О, если бы люди, несшие гроб вместе со мной, и прочие скорбящие могли прочитать мои мысли, когда мы опустили сей простой деревянный ящик в могилу в Уголке поэтов! Интересно, произносилось ли мысленно еще когда-нибудь в стенах Вестминстерского аббатства столько непотребных ругательств и проклятий, хотя иные из погребенных там поэтов наверняка присоединились бы ко мне, если бы их мозг по-прежнему работал, а не гнил под землей.
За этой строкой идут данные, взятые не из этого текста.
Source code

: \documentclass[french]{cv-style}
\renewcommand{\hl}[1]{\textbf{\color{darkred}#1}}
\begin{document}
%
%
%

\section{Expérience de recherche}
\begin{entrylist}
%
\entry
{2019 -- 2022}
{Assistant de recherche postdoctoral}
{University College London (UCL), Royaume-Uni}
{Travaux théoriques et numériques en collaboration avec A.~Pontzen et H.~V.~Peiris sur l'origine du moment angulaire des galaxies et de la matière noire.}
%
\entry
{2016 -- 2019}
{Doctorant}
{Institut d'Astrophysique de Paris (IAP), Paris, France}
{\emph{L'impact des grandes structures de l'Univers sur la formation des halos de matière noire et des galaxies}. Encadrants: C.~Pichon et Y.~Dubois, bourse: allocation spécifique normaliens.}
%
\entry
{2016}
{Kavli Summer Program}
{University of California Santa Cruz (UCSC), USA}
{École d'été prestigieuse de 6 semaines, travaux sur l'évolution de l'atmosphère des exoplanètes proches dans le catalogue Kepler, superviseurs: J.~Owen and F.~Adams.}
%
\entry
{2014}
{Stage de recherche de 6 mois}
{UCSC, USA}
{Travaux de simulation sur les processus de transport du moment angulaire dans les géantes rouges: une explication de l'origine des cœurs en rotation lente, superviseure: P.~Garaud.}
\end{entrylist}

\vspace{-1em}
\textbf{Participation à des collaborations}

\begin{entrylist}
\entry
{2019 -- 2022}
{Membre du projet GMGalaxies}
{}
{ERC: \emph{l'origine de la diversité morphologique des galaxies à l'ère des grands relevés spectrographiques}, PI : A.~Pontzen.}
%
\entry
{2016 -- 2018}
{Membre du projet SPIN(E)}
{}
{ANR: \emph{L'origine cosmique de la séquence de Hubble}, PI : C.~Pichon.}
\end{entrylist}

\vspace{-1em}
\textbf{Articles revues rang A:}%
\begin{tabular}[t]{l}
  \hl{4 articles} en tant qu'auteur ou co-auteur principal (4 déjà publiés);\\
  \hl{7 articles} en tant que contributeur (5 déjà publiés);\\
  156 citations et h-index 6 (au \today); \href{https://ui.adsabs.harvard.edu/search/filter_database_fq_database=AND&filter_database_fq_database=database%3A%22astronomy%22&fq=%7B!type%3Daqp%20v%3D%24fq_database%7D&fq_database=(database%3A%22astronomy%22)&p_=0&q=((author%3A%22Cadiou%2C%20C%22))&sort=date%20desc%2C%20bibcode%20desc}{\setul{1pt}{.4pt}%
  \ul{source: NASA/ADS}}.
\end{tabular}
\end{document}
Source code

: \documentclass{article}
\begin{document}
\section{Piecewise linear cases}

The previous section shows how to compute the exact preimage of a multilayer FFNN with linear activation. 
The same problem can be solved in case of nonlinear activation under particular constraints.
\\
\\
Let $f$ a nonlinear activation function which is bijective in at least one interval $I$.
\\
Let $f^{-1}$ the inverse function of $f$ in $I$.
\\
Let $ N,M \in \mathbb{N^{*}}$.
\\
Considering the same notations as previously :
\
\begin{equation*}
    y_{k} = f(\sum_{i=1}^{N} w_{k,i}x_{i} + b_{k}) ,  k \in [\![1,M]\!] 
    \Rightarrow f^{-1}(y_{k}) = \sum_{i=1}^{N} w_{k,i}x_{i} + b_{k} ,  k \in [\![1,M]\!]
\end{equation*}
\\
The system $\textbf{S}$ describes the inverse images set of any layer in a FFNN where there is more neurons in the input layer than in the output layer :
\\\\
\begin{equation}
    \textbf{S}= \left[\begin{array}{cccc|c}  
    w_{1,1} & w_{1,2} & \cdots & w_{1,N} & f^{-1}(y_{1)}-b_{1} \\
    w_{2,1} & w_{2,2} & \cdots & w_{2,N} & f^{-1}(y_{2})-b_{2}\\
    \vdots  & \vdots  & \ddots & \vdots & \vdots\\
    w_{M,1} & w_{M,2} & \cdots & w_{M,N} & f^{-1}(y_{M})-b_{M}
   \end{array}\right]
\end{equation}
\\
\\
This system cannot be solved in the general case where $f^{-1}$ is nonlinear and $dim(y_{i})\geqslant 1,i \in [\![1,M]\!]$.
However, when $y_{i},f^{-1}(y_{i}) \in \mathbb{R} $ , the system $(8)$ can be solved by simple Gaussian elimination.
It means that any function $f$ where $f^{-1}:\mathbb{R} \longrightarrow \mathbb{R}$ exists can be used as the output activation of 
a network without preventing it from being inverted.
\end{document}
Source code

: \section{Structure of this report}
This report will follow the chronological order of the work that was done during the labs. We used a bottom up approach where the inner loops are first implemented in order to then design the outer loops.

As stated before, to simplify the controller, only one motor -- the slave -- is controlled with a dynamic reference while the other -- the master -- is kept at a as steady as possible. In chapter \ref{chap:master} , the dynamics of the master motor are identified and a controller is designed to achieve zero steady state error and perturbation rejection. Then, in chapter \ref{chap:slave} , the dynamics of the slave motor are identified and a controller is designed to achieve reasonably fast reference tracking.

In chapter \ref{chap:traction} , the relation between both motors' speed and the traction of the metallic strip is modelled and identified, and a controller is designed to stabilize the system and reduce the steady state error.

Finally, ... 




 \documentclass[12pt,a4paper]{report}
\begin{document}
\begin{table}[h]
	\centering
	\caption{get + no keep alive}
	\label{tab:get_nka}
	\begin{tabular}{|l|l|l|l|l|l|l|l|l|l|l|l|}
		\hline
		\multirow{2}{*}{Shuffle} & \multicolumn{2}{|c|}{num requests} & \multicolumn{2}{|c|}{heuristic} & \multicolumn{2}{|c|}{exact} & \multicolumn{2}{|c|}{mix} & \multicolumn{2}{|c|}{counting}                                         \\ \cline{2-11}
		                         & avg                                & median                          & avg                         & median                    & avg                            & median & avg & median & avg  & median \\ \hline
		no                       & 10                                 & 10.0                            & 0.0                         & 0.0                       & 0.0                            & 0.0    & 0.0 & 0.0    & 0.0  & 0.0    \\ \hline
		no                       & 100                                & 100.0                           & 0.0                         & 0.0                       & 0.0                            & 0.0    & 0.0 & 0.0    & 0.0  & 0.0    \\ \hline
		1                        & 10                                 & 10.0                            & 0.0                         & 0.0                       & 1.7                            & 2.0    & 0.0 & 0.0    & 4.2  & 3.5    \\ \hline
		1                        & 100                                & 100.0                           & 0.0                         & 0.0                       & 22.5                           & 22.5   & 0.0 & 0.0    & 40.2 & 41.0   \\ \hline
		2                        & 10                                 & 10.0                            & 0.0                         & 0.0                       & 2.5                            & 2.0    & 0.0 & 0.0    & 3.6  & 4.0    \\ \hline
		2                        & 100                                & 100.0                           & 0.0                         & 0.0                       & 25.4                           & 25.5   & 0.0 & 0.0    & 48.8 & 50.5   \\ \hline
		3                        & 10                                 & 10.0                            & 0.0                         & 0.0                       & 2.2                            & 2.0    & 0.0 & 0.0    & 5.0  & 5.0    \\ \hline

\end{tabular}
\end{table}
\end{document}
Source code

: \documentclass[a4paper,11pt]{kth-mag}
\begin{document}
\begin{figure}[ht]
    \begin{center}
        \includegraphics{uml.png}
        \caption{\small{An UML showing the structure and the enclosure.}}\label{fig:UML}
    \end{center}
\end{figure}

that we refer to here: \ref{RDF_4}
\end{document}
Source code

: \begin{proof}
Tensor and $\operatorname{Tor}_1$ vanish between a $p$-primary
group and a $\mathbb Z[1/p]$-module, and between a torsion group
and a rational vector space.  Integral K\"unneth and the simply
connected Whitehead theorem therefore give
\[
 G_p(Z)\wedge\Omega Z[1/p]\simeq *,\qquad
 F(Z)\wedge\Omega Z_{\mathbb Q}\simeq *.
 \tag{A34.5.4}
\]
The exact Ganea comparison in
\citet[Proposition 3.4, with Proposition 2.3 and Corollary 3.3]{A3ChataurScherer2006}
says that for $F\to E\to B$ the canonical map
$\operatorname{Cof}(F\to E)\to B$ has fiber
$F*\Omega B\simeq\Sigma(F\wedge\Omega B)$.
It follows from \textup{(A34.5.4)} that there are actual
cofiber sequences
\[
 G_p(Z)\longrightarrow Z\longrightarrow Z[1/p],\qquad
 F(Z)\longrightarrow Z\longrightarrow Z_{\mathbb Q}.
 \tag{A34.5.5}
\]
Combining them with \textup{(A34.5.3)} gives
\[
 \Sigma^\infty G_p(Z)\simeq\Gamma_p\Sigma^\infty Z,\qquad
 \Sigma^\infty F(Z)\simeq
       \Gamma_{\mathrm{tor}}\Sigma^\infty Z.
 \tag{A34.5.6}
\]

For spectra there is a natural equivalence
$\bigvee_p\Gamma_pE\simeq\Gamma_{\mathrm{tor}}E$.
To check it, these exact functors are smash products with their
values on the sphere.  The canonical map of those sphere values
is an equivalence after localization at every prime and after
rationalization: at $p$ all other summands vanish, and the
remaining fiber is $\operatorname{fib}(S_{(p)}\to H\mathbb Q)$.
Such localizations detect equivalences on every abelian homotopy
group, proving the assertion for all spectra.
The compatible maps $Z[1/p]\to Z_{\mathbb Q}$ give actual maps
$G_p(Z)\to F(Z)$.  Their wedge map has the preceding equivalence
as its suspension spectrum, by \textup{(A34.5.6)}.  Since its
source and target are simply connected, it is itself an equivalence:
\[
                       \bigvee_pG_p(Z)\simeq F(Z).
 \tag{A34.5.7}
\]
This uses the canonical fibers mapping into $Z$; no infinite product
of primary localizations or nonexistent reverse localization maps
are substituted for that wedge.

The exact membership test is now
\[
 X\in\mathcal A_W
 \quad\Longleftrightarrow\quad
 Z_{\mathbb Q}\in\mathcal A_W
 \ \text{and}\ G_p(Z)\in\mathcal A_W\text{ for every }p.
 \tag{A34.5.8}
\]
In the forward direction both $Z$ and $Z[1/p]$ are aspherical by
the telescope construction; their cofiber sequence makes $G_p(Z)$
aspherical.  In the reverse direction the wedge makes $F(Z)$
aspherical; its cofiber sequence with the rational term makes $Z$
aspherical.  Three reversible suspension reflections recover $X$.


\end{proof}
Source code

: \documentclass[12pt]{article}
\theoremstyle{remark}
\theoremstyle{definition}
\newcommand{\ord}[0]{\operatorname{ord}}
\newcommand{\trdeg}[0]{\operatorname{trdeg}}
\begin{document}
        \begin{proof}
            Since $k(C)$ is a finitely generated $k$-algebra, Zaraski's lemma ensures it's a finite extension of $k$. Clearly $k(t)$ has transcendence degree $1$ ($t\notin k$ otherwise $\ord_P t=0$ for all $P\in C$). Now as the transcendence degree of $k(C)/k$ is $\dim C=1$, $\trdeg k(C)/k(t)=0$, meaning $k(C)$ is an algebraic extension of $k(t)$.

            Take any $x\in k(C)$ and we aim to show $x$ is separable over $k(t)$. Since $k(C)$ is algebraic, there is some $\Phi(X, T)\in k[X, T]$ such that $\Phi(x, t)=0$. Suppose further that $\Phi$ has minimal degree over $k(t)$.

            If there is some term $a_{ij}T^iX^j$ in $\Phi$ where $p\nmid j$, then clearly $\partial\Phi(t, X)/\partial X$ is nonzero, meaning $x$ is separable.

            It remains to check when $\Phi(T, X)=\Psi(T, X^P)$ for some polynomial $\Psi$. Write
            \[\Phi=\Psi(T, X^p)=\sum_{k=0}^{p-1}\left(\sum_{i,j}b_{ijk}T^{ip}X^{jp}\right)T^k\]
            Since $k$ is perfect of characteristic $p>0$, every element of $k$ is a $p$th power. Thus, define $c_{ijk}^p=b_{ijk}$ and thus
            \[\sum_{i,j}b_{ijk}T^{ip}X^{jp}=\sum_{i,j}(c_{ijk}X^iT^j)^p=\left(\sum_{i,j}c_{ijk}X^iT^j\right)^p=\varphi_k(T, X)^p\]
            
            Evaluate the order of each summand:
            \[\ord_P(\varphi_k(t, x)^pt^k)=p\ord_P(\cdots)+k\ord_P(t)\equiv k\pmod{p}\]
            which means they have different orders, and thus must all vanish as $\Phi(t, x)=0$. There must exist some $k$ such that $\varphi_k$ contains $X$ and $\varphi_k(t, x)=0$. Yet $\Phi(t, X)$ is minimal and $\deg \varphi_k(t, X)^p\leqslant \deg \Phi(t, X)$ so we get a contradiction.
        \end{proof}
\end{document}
Прозвучало несколько коротких надгробных слов. Я не помню, кто и что говорил. Не было ни певчих, ни хора, но незримый органист заиграл похоронный марш, когда скорбящие потянулись вереницей к выходу. Я немного задержался и с минуту стоял у могилы один. Самые кости моего тучного тела вибрировали от органных басов, и меня позабавила мысль, что кости Диккенса точно так же вибрируют в гробу.
«Знаю, ты бы предпочел, чтобы твои кости упокоились в безвестии в стене склепа с останками одного из любимых стариканов Дредлса», — мысленно сказал я своему другу и врагу, глядя на скромный гроб. На добротных дубовых досках красовалось лишь два слова: ЧАРЛЬЗ ДИККЕНС.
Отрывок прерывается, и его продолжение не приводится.